Government Residential School, Rajpur Road, Dehradun, a set on Flickr.
Feb 15: having arrived early at 4am in dehradoon by the AC express, we checked into a hotel. Because it was going to be a long day, I crashed in the train the moment I entered and had my six hours of sound sleep. So when I entered the hotel with avneesh, I thought of taking my customary morning walk along with the camera. These early morning walks have always been a blessing for me in capturing the beautiful character of any city. Dehradun has given me those magical moments on my previous visits too when I captured the flurry of morning activities at the subash park on rajpur road.
The hotel that we checked in is a new one in every respect. Hotel is new built and this was the first time I am staying there. I moved out of the hotel at about 5:45 am and got onto the rajpur road. For a change, I started walking towards the clock tower, the other side of the road that I had never walked by. I crossed a shopping complex and a couple of crossings and was moving past a bus stand, and suddenly my eyes fell on a handful of kids who were playing an unusual game of dragging one of them on a broken y-shaped tree branch. It was rather unusual to see at 6am, young kids so active. I paused for a moment and noticed that it looked like a dilapidated bungalow in a large compound bereft of anything. I was impatient to be part of the action and quickly sneaked into the compound through the barbed-wire fence. I did not even bother to know what this building all about and where was I sneaking into.

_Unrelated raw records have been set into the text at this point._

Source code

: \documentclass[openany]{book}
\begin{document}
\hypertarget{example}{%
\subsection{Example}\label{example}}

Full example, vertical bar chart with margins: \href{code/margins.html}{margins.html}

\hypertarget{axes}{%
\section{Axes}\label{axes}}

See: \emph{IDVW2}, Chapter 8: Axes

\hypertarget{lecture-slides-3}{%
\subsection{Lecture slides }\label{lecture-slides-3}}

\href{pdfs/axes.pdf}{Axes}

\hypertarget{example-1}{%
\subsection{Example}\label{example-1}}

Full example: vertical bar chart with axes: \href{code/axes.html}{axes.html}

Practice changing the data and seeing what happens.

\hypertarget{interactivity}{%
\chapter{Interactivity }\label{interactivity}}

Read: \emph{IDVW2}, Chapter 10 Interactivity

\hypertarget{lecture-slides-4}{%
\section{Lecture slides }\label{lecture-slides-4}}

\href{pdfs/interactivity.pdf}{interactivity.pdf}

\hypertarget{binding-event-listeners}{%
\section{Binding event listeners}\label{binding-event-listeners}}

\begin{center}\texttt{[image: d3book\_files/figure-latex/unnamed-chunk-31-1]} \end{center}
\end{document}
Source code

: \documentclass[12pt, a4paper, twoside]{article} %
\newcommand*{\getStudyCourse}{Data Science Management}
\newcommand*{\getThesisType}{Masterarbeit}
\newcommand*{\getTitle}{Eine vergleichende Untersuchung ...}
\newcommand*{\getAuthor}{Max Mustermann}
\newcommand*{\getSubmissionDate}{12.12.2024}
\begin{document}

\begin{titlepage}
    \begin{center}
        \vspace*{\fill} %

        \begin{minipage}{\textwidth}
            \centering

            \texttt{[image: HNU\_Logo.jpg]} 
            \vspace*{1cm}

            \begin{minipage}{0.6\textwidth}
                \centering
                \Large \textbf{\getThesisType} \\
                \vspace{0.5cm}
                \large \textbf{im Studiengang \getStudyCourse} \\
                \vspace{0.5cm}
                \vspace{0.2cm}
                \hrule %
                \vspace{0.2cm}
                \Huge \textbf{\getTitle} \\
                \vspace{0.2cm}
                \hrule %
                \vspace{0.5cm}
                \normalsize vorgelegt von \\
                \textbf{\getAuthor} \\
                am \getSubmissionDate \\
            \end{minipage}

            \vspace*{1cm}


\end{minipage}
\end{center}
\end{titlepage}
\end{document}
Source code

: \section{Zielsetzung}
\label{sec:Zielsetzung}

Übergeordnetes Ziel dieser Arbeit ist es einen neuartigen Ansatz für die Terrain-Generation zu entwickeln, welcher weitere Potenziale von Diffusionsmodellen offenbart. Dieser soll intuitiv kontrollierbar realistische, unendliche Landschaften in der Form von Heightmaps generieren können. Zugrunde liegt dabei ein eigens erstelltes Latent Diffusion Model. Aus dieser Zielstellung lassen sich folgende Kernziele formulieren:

As the children were taking turns to give one another the ride on their innovative vehicle made of a tree-branch, I started quickly capturing those precious moments. My action attracted a couple of more kids who from nowhere surrounded me to see what was I doing crawling on the ground. My camera caught their fascination. I noticed that these kids look like they stay here as they all looked groggy and just about out of their beds. They got to see me through the window of their rooms, capturing the boisterous threesome who were immersed in their transport activity and rushed out. In no time there were about fifteen kids, ages ranging between five to fifteen, asking me to click them too. I clicked a couple of snaps and started interacting with them.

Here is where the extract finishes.